Deploying a Grounding DINO Model to a REST API Endpoint for Open-Set Object Detection with Prompts

Over recent years, computer vision has experienced significant advancements, primarily driven by innovations in deep learning. Many object detection models are traditionally designed to recognize a predefined set of classes. Introducing new classes to these models often demands collecting and annotating new data, followed by retraining the model from scratch—a process that is both time- and compute-intensive.

Zero-shot object detection—identifying objects in images without prior training in those specific classes—has garnered substantial interest recently. The advantages of zero-shot object segmentation are manifold in computer vision. This technique allows models to recognize and delineate objects in images even if they weren't exposed to such objects during their training phase.

That is especially beneficial in real-world situations where the array of objects to recognize is immense and obtaining labeled data for every potential object class is impractical. Through zero-shot segmentation, you can devise adaptive and efficient models capable of recognizing unfamiliar objects without necessitating retraining or additional labeled data acquisition.

Moreover, these zero-shot methodologies can considerably decrease the time and resources dedicated to data labeling, which is often a significant challenge in crafting effective computer vision solutions.

Researchers at Meta AI have employed self-supervised learning combined with Transformer algorithms to craft a zero-shot method named DINO, short for "Distillation with No Labels." This method was evolved by researchers outside of Minto Grounding-DINO, a vision-language pre-training technique that harnesses the potential of self-supervised learning and attention mechanisms, delivering outstanding results in open-set object detection.

The primary aim behind Grounding DINO is to establish a robust system capable of detecting diverse objects as described through human language inputs, eliminating the necessity for model retraining. The model can discern and detect objects when given a textual prompt.

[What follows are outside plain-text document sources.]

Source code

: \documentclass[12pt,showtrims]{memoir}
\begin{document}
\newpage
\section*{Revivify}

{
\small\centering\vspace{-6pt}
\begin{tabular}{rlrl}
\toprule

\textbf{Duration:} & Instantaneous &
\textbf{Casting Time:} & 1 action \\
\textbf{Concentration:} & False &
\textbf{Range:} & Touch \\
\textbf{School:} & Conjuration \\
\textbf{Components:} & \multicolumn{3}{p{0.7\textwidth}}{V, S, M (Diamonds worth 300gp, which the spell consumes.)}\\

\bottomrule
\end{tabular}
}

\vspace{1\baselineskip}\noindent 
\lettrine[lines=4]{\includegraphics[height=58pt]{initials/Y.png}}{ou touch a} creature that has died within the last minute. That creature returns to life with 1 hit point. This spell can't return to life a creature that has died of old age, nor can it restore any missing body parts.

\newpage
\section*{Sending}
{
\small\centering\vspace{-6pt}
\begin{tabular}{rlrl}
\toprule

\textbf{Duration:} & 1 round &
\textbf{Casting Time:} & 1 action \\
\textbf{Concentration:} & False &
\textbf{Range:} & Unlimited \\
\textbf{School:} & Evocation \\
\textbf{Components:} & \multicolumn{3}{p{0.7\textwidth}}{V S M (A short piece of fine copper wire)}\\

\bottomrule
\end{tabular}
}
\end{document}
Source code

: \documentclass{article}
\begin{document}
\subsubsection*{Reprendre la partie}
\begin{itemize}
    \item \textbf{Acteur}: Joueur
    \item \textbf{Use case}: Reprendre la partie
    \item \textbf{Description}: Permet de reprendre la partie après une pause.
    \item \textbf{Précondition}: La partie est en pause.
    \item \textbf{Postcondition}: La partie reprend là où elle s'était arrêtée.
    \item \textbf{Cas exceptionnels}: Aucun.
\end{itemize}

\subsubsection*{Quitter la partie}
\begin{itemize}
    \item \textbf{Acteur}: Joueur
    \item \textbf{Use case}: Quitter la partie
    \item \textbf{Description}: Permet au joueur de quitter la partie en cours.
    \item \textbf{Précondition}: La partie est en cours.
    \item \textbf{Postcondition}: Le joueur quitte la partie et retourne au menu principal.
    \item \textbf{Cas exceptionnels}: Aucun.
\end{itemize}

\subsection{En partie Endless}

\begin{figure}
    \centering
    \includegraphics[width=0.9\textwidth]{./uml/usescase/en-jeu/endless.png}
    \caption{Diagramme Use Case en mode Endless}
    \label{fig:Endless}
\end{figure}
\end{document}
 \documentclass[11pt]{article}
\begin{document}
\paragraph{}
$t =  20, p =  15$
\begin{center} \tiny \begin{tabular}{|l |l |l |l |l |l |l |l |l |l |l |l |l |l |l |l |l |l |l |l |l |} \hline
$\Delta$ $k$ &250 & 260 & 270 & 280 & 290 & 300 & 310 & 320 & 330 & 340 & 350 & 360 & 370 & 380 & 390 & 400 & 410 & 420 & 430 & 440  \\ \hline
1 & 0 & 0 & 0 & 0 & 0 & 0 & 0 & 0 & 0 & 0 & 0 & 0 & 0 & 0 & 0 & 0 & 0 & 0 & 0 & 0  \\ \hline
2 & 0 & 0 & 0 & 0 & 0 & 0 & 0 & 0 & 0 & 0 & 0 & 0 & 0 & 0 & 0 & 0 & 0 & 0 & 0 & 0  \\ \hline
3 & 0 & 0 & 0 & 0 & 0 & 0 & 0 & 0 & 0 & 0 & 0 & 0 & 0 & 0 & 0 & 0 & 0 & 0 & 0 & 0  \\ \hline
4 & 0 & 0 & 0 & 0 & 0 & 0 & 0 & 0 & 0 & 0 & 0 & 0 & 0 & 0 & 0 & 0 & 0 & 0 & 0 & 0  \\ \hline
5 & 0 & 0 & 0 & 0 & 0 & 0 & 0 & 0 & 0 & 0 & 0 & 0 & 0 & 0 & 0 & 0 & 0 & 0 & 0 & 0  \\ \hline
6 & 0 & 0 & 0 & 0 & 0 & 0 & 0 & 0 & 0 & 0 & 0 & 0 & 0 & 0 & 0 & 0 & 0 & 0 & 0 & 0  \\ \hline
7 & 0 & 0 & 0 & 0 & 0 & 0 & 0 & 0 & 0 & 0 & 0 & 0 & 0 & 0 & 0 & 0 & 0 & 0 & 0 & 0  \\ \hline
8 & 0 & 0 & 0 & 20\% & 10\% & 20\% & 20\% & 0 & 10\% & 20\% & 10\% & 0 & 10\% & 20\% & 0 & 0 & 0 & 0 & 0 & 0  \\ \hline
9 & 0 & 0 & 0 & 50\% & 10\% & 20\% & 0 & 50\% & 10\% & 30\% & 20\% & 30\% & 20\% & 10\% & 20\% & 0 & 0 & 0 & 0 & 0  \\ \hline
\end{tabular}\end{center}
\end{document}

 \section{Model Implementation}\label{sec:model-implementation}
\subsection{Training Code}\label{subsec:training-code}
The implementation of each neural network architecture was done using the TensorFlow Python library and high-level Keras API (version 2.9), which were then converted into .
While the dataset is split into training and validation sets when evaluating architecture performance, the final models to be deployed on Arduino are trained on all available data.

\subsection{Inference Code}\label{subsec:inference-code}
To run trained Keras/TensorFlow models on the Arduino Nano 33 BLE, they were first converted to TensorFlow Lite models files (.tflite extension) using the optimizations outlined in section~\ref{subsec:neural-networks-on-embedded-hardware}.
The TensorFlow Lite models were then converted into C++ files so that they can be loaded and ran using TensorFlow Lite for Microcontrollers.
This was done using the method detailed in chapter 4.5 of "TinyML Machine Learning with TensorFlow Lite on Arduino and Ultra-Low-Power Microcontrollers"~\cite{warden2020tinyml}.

In this article, you will learn how to deploy the Grounding DINO Model as a REST API endpoint for object detection using Modelbit. Let’s delve right in! 🚀

Overview of the Solution

Here’s the flow of the solution you are going to build:

Here are the steps you’ll walk through to have a deployed model endpoint:

First off, you will set up a Grounding DINO model on Colab notebook.
Load the model into memory in your environment.
Use the model on sample images to test the model.
Use Modelbit to deploy the Grounding DINO model as a REST API endpoint.

You will use a CPU Colab instance for this article (not GPU-inferencing on Modelbit). As a result, you will need to match your local environment to the production environment.

Let’s hop in! 🏊

🧑‍💻 Installation and Setup

For an interactive experience, access the Colab Notebook, which contains all the provided code and is ready to run!

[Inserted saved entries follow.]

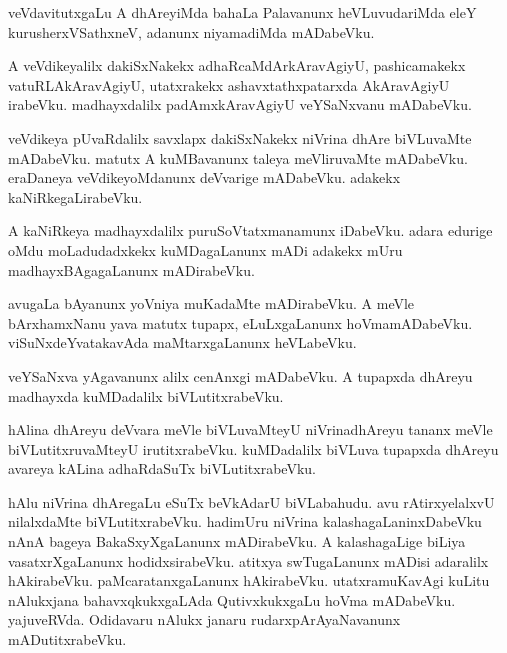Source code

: \documentclass{article}
\begin{document}
\begin{mn}
veVdavitutxgaLu  A  dhAreyiMda  bahaLa  Palavanunx  heVLuvudariMda  eleY  kurusherxVSathxneV,  
adanunx  niyamadiMda  mADabeVku.
\end{mn}

\begin{mn}
A  veVdikeyalilx  dakiSxNakekx  adhaRcaMdArkAravAgiyU,  pashicamakekx  vatuRLAkAravAgiyU,  utatxrakekx  
ashavxtathxpatarxda  AkAravAgiyU  irabeVku.  madhayxdalilx  padAmxkAravAgiyU  veYSaNxvanu  mADabeVku.
\end{mn}

\begin{mn}
veVdikeya  pUvaRdalilx  savxlapx  dakiSxNakekx  niVrina  dhAre  biVLuvaMte  mADabeVku.  
matutx  A  kuMBavanunx  taleya  meVliruvaMte  mADabeVku.  eraDaneya  veVdikeyoMdanunx  
deVvarige  mADabeVku.  adakekx  kaNiRkegaLirabeVku.  
\end{mn}

\begin{mn}
A  kaNiRkeya  madhayxdalilx  puruSoVtatxmanamunx  iDabeVku.  adara  edurige  oMdu  moLadudadxkekx  
kuMDagaLanunx  mADi  adakekx  mUru  madhayxBAgagaLanunx  mADirabeVku.
\end{mn}

\begin{mn}
avugaLa  bAyanunx  yoVniya  muKadaMte  mADirabeVku.  A  meVle  bArxhamxNanu  yava  matutx  tupapx,  
eLuLxgaLanunx  hoVmamADabeVku.  viSuNxdeYvatakavAda  maMtarxgaLanunx  heVLabeVku.
\end{mn}

\begin{mn}
veYSaNxva  yAgavanunx  alilx  cenAnxgi  mADabeVku.  A  tupapxda  dhAreyu  madhayxda  kuMDadalilx  biVLutitxrabeVku.
\end{mn}

\begin{mn}
hAlina  dhAreyu  deVvara  meVle  biVLuvaMteyU  niVrinadhAreyu  tananx  meVle  biVLutitxruvaMteyU  
irutitxrabeVku.  kuMDadalilx  biVLuva  tupapxda  dhAreyu  avareya  kALina  adhaRdaSuTx  biVLutitxrabeVku.
\end{mn}

\begin{mn}
hAlu  niVrina  dhAregaLu  eSuTx  beVkAdarU  biVLabahudu.  avu  rAtirxyelalxvU  nilalxdaMte  
biVLutitxrabeVku.  hadimUru  niVrina  kalashagaLaninxDabeVku  nAnA bageya  BakaSxyXgaLanunx  
mADirabeVku.  A  kalashagaLige  biLiya  vasatxrXgaLanunx  hodidxsirabeVku.  atitxya swTugaLanunx  
mADisi  adaralilx  hAkirabeVku.  paMcaratanxgaLanunx  hAkirabeVku.  utatxramuKavAgi  kuLitu  
nAlukxjana  bahavxqkukxgaLAda  QutivxkukxgaLu  hoVma mADabeVku.  yajuveRVda.  Odidavaru  nAlukx  
janaru  rudarxpArAyaNavanunx  mADutitxrabeVku.
\end{mn}
\end{document}
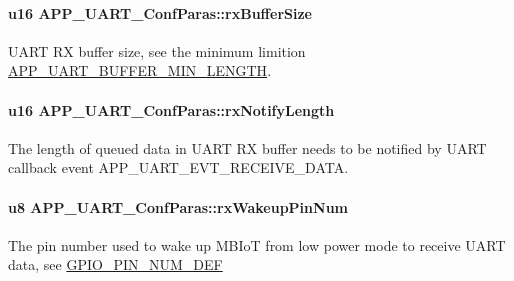 \paragraph[{\texorpdfstring{rx\+Buffer\+Size}{rxBufferSize}}]{\setlength{\rightskip}{0pt plus 5cm}u16 A\+P\+P\+\_\+\+U\+A\+R\+T\+\_\+\+Conf\+Paras\+::rx\+Buffer\+Size}\hypertarget{struct_a_p_p___u_a_r_t___conf_paras_aa600bf0e3bc9cb82642d01d348378c82}{}\label{struct_a_p_p___u_a_r_t___conf_paras_aa600bf0e3bc9cb82642d01d348378c82}
U\+A\+RT RX buffer size, see the minimum limition \hyperlink{group___u_a_r_t___m_i_n_i_m_u_m___b_u_f_f_e_r___l_e_n_ga51ca08a6719a231ab16b26d5f7b1eb1f}{A\+P\+P\+\_\+\+U\+A\+R\+T\+\_\+\+B\+U\+F\+F\+E\+R\+\_\+\+M\+I\+N\+\_\+\+L\+E\+N\+G\+TH}. 
\paragraph[{\texorpdfstring{rx\+Notify\+Length}{rxNotifyLength}}]{\setlength{\rightskip}{0pt plus 5cm}u16 A\+P\+P\+\_\+\+U\+A\+R\+T\+\_\+\+Conf\+Paras\+::rx\+Notify\+Length}\hypertarget{struct_a_p_p___u_a_r_t___conf_paras_a2bbafd648dba36ed57035ab029c31104}{}\label{struct_a_p_p___u_a_r_t___conf_paras_a2bbafd648dba36ed57035ab029c31104}
The length of queued data in U\+A\+RT RX buffer needs to be notified by U\+A\+RT callback event A\+P\+P\+\_\+\+U\+A\+R\+T\+\_\+\+E\+V\+T\+\_\+\+R\+E\+C\+E\+I\+V\+E\+\_\+\+D\+A\+TA. 
\paragraph[{\texorpdfstring{rx\+Wakeup\+Pin\+Num}{rxWakeupPinNum}}]{\setlength{\rightskip}{0pt plus 5cm}u8 A\+P\+P\+\_\+\+U\+A\+R\+T\+\_\+\+Conf\+Paras\+::rx\+Wakeup\+Pin\+Num}\hypertarget{struct_a_p_p___u_a_r_t___conf_paras_a090955f2d6580707c9550c1f5139b41e}{}\label{struct_a_p_p___u_a_r_t___conf_paras_a090955f2d6580707c9550c1f5139b41e}
The pin number used to wake up M\+B\+IoT from low power mode to receive U\+A\+RT data, see \hyperlink{group___g_p_i_o_ga92de7c3421c2bc82f5e88b4303991d1d}{G\+P\+I\+O\+\_\+\+P\+I\+N\+\_\+\+N\+U\+M\+\_\+\+D\+EF}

The pre-installed Colab versions of `torch` and `torchvision` are the CUDA versions for GPU-based training and inferencing. This walkthrough uses the CPU installations to load the Grounding DINO model and for inference on Modelbit.


!pip install torch==2.0.1+cpu torchvision==0.15.2+cpu -f https://download.pytorch.org/whl/torch_stable.html

Once the installation is complete, restart your runtime to point the Colab session to the new installations.

Next, you want to organize your setup by managing the paths for all the data, files, and installations. Get the current working directory—likely `/content`, a bit of a handful to work with already—where the notebook session is running and assign that directory to the `HOME` variable:


import os
HOME = os.getcwd()

⬇️Install Grounding DINO from the GitHub Repository

Install Grounding DINO by cloning the official library repository from GitHub because it is not officially distributed through `pip` yet:


# Using latest version of pip
!pip install --upgrade pip

# Change the current directory to the value stored in the 'HOME' variable
%cd {HOME}  

# Clone (or download) the 'GroundingDINO' repository from GitHub to the current directory.
!git clone https://github.com/IDEA-Research/GroundingDINO.git

# Change the current directory to the 'GroundingDINO' folder, which has just been cloned.
%cd {HOME}/GroundingDINO

Also install the Modelbit Python package. You’ll use that later to wrap your model and deploy the model pipeline (a function) to a REST endpoint:


# Quietly (-q) install the Python package in the current directory requirement file
!pip install -q -e .

# Install the latest version of 'modelbit' for model deployment quietly
!pip install -q --upgrade modelbit

You should get similar output from the cell:

If you are using Colab, most of the dependencies for running Grounding DINO are likely already available. But if you are running this walkthrough on a local session, please check the "requirements.txt" file to ensure you install all the dependencies (we will not use "supervision" in this article).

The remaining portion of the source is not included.